### PROVIDED RECORDS
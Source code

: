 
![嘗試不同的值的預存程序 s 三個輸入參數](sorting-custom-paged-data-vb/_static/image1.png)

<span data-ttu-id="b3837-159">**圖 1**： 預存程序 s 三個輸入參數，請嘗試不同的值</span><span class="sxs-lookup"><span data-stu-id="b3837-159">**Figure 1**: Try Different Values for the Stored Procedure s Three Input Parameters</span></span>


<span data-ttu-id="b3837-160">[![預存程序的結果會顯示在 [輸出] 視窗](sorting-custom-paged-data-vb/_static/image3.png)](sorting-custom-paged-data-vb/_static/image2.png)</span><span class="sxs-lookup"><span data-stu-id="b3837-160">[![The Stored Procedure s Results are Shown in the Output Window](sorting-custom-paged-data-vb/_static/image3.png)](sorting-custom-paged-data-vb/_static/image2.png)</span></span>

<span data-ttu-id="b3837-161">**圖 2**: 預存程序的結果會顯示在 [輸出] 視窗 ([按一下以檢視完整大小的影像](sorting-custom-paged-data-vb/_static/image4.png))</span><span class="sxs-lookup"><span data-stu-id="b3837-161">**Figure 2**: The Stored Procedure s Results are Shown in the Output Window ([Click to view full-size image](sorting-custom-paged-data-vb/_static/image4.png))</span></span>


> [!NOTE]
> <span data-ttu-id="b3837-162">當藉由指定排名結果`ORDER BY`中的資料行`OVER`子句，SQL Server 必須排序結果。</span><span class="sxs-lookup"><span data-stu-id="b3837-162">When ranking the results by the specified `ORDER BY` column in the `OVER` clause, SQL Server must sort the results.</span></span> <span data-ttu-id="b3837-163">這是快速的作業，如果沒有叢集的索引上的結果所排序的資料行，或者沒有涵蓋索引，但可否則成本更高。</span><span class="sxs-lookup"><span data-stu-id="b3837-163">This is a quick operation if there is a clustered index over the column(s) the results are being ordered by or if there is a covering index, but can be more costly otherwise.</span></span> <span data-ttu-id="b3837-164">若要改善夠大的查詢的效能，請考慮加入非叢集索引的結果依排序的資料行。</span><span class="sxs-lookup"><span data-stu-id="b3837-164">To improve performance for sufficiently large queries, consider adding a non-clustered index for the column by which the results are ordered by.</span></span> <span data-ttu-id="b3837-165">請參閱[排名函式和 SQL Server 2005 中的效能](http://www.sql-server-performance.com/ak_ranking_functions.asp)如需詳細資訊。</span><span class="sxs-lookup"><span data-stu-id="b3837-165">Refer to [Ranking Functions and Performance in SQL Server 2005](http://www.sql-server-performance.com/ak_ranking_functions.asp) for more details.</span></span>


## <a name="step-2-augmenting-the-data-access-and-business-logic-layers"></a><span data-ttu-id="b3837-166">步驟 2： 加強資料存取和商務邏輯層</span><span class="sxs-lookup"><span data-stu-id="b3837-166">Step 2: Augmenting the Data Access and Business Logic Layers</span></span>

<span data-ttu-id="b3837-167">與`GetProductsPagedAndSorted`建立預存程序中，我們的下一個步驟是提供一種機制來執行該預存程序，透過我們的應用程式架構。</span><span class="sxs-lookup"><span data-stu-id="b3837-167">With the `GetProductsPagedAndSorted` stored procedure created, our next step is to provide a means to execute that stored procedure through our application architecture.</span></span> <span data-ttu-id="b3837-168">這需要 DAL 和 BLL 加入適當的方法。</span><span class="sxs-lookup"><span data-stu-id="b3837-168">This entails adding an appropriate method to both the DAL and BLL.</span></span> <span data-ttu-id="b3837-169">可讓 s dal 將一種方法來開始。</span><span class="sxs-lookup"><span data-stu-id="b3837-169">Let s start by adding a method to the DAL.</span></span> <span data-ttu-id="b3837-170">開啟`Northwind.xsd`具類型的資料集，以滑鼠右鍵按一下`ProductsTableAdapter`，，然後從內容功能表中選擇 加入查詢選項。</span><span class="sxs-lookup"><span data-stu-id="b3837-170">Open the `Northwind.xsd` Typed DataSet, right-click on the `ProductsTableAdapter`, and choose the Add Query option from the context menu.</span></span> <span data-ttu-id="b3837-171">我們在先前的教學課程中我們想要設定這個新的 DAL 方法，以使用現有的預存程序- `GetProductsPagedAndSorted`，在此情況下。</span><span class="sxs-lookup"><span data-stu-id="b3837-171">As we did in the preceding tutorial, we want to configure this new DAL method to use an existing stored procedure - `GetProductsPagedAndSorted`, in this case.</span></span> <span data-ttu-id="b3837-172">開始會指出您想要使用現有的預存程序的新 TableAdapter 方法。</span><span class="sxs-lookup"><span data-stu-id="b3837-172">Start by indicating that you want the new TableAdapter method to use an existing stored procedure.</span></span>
==
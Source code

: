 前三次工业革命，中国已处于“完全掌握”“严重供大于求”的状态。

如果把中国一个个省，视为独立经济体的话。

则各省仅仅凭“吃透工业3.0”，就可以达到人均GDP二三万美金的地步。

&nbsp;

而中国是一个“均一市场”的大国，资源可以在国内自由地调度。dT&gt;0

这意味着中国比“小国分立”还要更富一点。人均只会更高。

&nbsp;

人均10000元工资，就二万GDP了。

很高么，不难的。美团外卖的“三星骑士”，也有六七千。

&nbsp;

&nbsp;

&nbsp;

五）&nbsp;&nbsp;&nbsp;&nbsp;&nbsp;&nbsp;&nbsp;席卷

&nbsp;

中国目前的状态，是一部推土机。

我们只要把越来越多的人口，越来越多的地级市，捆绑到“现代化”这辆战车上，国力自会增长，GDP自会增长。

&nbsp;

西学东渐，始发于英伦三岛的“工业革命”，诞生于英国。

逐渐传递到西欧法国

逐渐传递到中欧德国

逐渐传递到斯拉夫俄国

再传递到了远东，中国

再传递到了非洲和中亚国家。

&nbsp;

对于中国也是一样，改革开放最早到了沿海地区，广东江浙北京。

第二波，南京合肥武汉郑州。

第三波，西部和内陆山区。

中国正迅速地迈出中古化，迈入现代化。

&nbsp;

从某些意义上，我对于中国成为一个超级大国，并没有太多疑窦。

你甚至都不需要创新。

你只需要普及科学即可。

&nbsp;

### WHAT THE EXERCISE ASKS
Respond with nothing but the number of lines in the entries that contain the string "Window".

### TASK OUTPUT
2